For years I'd been hearing about the sensational film Flaming Creatures which seemingly influenced filmmakers and dramatists from Andy Warhol, John Waters, and Federico Fellini to Cindy Sherman and Richard Foreman.
Flaming Creatures' forty-five washed out, dated minutes depict a place where a cast of tacky transvestites and other terminal types (some costumed as recognizable genre faves—a Spanish dancer, a vampire, an exotic temptress), accompanied by recordings of popular music, shrieks, and snatches of Hollywood soundtracks ("Ali Baba is coming! Ali Baba is coming!") dance, grope, stare, posture, and wave their penises with childlike joy. The marriage of Heaven and Hell presented with playful depravity.

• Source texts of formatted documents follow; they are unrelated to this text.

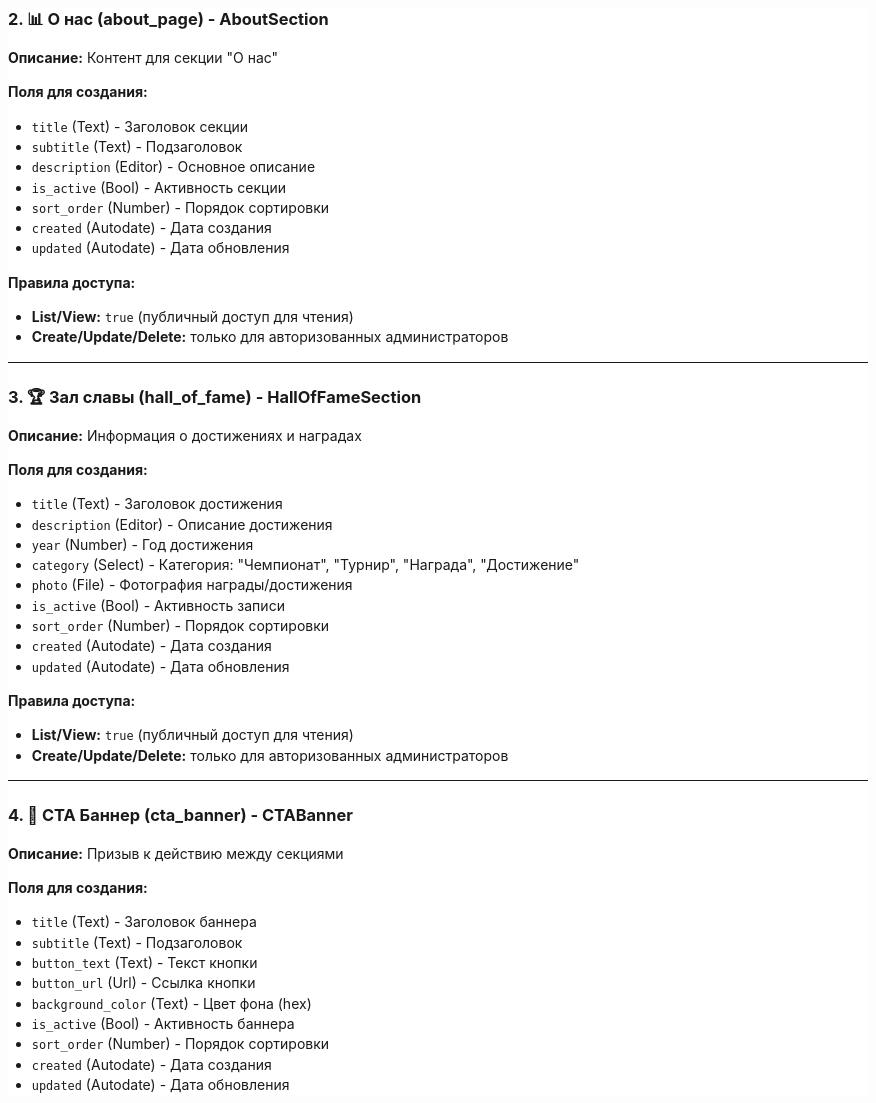 ### 2. 📊 **О нас** (about_page) - AboutSection

**Описание:** Контент для секции "О нас"

**Поля для создания:**
- `title` (Text) - Заголовок секции
- `subtitle` (Text) - Подзаголовок
- `description` (Editor) - Основное описание
- `is_active` (Bool) - Активность секции
- `sort_order` (Number) - Порядок сортировки
- `created` (Autodate) - Дата создания
- `updated` (Autodate) - Дата обновления

**Правила доступа:**
- **List/View:** `true` (публичный доступ для чтения)
- **Create/Update/Delete:** только для авторизованных администраторов

---

### 3. 🏆 **Зал славы** (hall_of_fame) - HallOfFameSection

**Описание:** Информация о достижениях и наградах

**Поля для создания:**
- `title` (Text) - Заголовок достижения
- `description` (Editor) - Описание достижения
- `year` (Number) - Год достижения
- `category` (Select) - Категория: "Чемпионат", "Турнир", "Награда", "Достижение"
- `photo` (File) - Фотография награды/достижения
- `is_active` (Bool) - Активность записи
- `sort_order` (Number) - Порядок сортировки
- `created` (Autodate) - Дата создания
- `updated` (Autodate) - Дата обновления

**Правила доступа:**
- **List/View:** `true` (публичный доступ для чтения)
- **Create/Update/Delete:** только для авторизованных администраторов

---

### 4. 🎨 **CTA Баннер** (cta_banner) - CTABanner

**Описание:** Призыв к действию между секциями

**Поля для создания:**
- `title` (Text) - Заголовок баннера
- `subtitle` (Text) - Подзаголовок
- `button_text` (Text) - Текст кнопки
- `button_url` (Url) - Ссылка кнопки
- `background_color` (Text) - Цвет фона (hex)
- `is_active` (Bool) - Активность баннера
- `sort_order` (Number) - Порядок сортировки
- `created` (Autodate) - Дата создания
- `updated` (Autodate) - Дата обновления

The creatures in Smith's film are aflame with buried desires—blindingly bright passions to show off, to love, to dance, to cry out, perhaps even to die—the creatures burning up before our eyes. What makes this film so troubling to some I believe is that it is almost a screed simultaneously to life and to extinction, a kind of mad portrayal of Heaven and Hell: not St. Peter's Heaven paved with good acts nor Lucifer's burning inferno but internal heavens and hells within each of us, often so potent that coherent language and expression cannot be reached. Smith himself described the work as "a comedy set in a haunted movie studio," which at first, given the very ludicrousness of the actor's portrayals, I dismissed.